The changes in selling are profound and require that sales organizations and salespeople adapt quickly. A major area for adaption is preparation, and, fortunately, the tools to prepare at a hi-def level are at your fingertips.
Hi-def preparation is the equivalent of hi-def TV. It gives you a sharper focus, a clearer picture, and it is pretty much available with a click. And this new level of preparation is the responsibility of your company, most likely your marketing team, and you. Ideally, your marketing organization has stepped up to the plate and is providing support to you with industry knowledge, customer knowledge, success stories by industry and business need, analysis of research, and messaging that will help you differentiate (if not ask for it and continue asking).

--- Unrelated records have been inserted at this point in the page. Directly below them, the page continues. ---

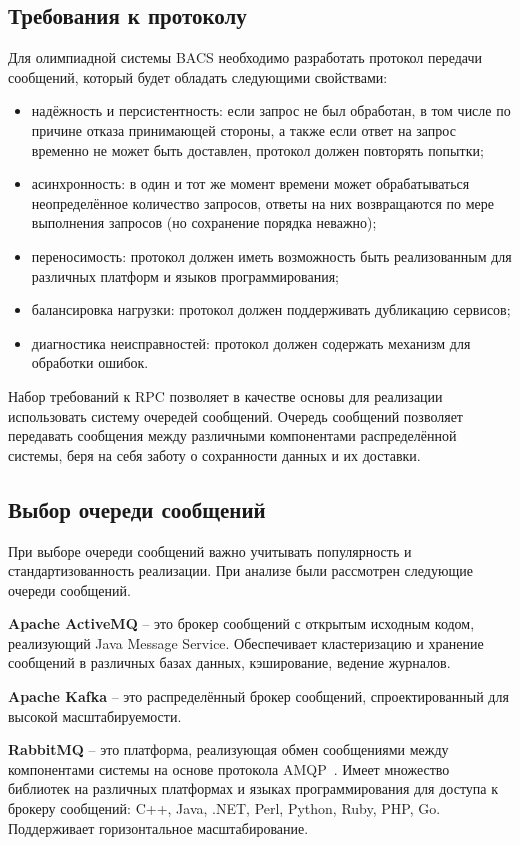 \subsection{Требования к протоколу}
Для олимпиадной системы BACS необходимо разработать протокол передачи сообщений,
который будет обладать следующими свойствами:
\begin{itemize}
    \item надёжность и персистентность:
        если запрос не был обработан, в том числе по причине отказа
        принимающей стороны, а также если ответ на запрос временно
        не может быть доставлен, протокол должен повторять попытки;
    \item асинхронность: в один и тот же момент времени может обрабатываться
        неопределённое количество запросов, ответы на них возвращаются
        по мере выполнения запросов (но сохранение порядка неважно);
    \item переносимость: протокол должен иметь возможность быть реализованным
        для различных платформ и языков программирования;
    \item балансировка нагрузки: протокол должен поддерживать дубликацию
        сервисов;
    \item диагностика неисправностей: протокол должен содержать механизм
        для обработки ошибок.
\end{itemize}

Набор требований к RPC позволяет в качестве основы для реализации использовать
систему очередей сообщений. Очередь сообщений позволяет передавать
сообщения между различными компонентами распределённой системы, беря на себя
заботу о сохранности данных и их доставки.

\subsection{Выбор очереди сообщений}
При выборе очереди сообщений важно учитывать популярность и стандартизованность
реализации. При анализе были рассмотрен следующие очереди сообщений.

\textbf{Apache ActiveMQ} -- это брокер сообщений с открытым исходным кодом,
реализующий Java Message Service. Обеспечивает кластеризацию и хранение
сообщений в различных базах данных, кэширование, ведение журналов.

\textbf{Apache Kafka} -- это распределённый брокер сообщений, спроектированный
для высокой масштабируемости.

\textbf{RabbitMQ} -- это платформа, реализующая обмен сообщениями между
компонентами системы на основе протокола AMQP~\cite{amqp}.
Имеет множество библиотек на различных платформах и языках программирования
для доступа к брокеру сообщений: C++, Java, .NET, Perl, Python, Ruby, PHP, Go.
Поддерживает горизонтальное масштабирование.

But preparation cannot stop there. No matter how much information marketing provides to you, it cannot be at the nuisance or granular level — you need to solve your specific customer’s business problems. Just as marketing is becoming blurred with sales, you must don a marketing cap when you prepare.
Here are some tips to help you conduct high-def preparation to set yourself apart:
Level 1 Preparation — High-def Preparation
With high-def preparation, you will not only strengthen your ability to engage in meaningful conversations with your customers but you will also build your business acumen. You will get smarter and smarter and learn information that will help you enter your customer’s buying cycle earlier — a task that has become harder and harder to achieve.

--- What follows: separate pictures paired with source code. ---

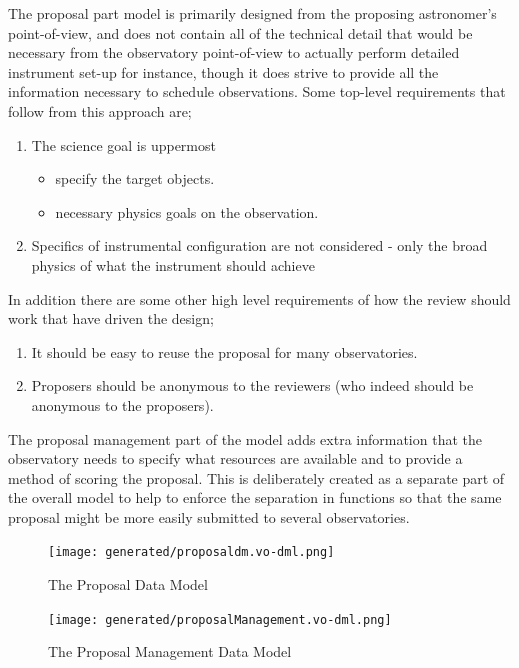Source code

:\documentclass[10pt,a4paper]{ivoa}
\begin{document}
The proposal part model is primarily designed from the proposing astronomer's point-of-view, and does not contain all of the technical detail
that would be necessary from the observatory point-of-view to actually perform detailed instrument set-up for instance, though it does
strive to provide all the information necessary to schedule observations. Some top-level requirements that follow from this approach are;

\begin{enumerate}
    \item The science goal is uppermost
    \begin{itemize}
        \item specify the target objects.
        \item necessary physics goals on the observation.
    \end{itemize}
    \item Specifics of instrumental configuration are not considered - only the broad physics of what the instrument should achieve
\end{enumerate}

In addition there are some other high level requirements of how the review should work that have driven the design;

\begin{enumerate}
    \item It should be easy to reuse the proposal for many observatories.
    \item Proposers should be anonymous to the reviewers (who indeed should be anonymous to the proposers).
\end{enumerate}


The proposal management part of the model adds extra information that the observatory needs to specify what resources are available
and to provide a method of scoring the proposal. This is deliberately created as a separate part of the overall model to help
to enforce the separation in functions so that the same proposal might be more easily submitted to several observatories.



\begin{figure}
    \centering
\texttt{[image: generated/proposaldm.vo-dml.png]}
\caption{The Proposal Data Model}
\label{fig:propdm}
\end{figure}


\begin{figure}
    \centering
    \texttt{[image: generated/proposalManagement.vo-dml.png]}
    \caption{The Proposal Management Data Model}
    \label{fig:propmdm}
\end{figure}
\end{document}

The key is to learn from your customers and leverage social media. Create a presence in and learn from the communities that your industries and customers inhabit. Learn about their issues and challenges and the solutions they are seeking or should be seeking.

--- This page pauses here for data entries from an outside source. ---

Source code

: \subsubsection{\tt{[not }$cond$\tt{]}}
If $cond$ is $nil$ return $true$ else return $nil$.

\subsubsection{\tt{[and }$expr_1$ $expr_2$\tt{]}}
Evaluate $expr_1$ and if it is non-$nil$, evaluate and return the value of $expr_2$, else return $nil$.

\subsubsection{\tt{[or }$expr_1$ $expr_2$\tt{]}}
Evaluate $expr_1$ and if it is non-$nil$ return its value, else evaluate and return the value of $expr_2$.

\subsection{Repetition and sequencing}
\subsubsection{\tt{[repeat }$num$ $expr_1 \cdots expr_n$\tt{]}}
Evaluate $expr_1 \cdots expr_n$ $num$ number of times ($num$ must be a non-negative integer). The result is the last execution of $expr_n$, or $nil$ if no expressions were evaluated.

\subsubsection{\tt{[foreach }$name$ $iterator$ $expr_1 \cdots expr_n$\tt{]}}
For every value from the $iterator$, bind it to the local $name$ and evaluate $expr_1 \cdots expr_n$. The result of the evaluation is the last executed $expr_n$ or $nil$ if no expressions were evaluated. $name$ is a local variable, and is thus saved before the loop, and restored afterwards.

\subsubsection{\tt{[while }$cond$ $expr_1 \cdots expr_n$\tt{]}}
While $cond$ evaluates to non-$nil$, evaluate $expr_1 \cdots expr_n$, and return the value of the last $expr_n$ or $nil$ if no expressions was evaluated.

Make the search engine your best friend. Look into groups such as Google Groups and LinkedIn Groups. Go to Facebook to get personal insights. Keep abreast of and participate, as your sales organization permits, in community or industry discussions. Read relevant articles. Look up SIC codes. Understand where the companies you are pursuing stand and figure out if the industries are in a growth mode, etc.
Scrub your customers’ and competitors’ websites to understand their visions, products, and their goals for being in the marketplace.
Hi-def preparation is one of the essentials of the new selling. Without it, you will be behind your customers and best-in-class competitors. Use your knowledge to develop insights and a point of view and maximize the knowledge your marketing team provides to you.Level 2 Preparation — Call Preparation
Use the information from your research to elevate your level of call preparation. Add to your traditional preparation by developing a perspective and point of view. Prepare how you will position your insights. Develop pointed questions to probe the insights and understand where your customer is in the buying cycle and which competitors are in the picture. Your knowledge will help you ask very smart and focused questions rather than relying on a longer, less focused list of questions you may have prepared/asked in the past.
The level of risk aversion among your clients is high, and this means you must also don a financial cap. Meet with your finance people to discuss the impact of your recommendation on the customer’s bottom line to avoid disappointment at the end of the deal. Up to 50% of deals predicted to close in 2011 failed to close, often because seniors nixed the deal at the twelfth hour because they didn’t see compelling bottom-line impact and therefore decided the change was not worth it.
That knowledge is power is an old saying. The knowledge tools available to all of us today to build our knowledge are equally powerful. Grab hold of the power and start using them today.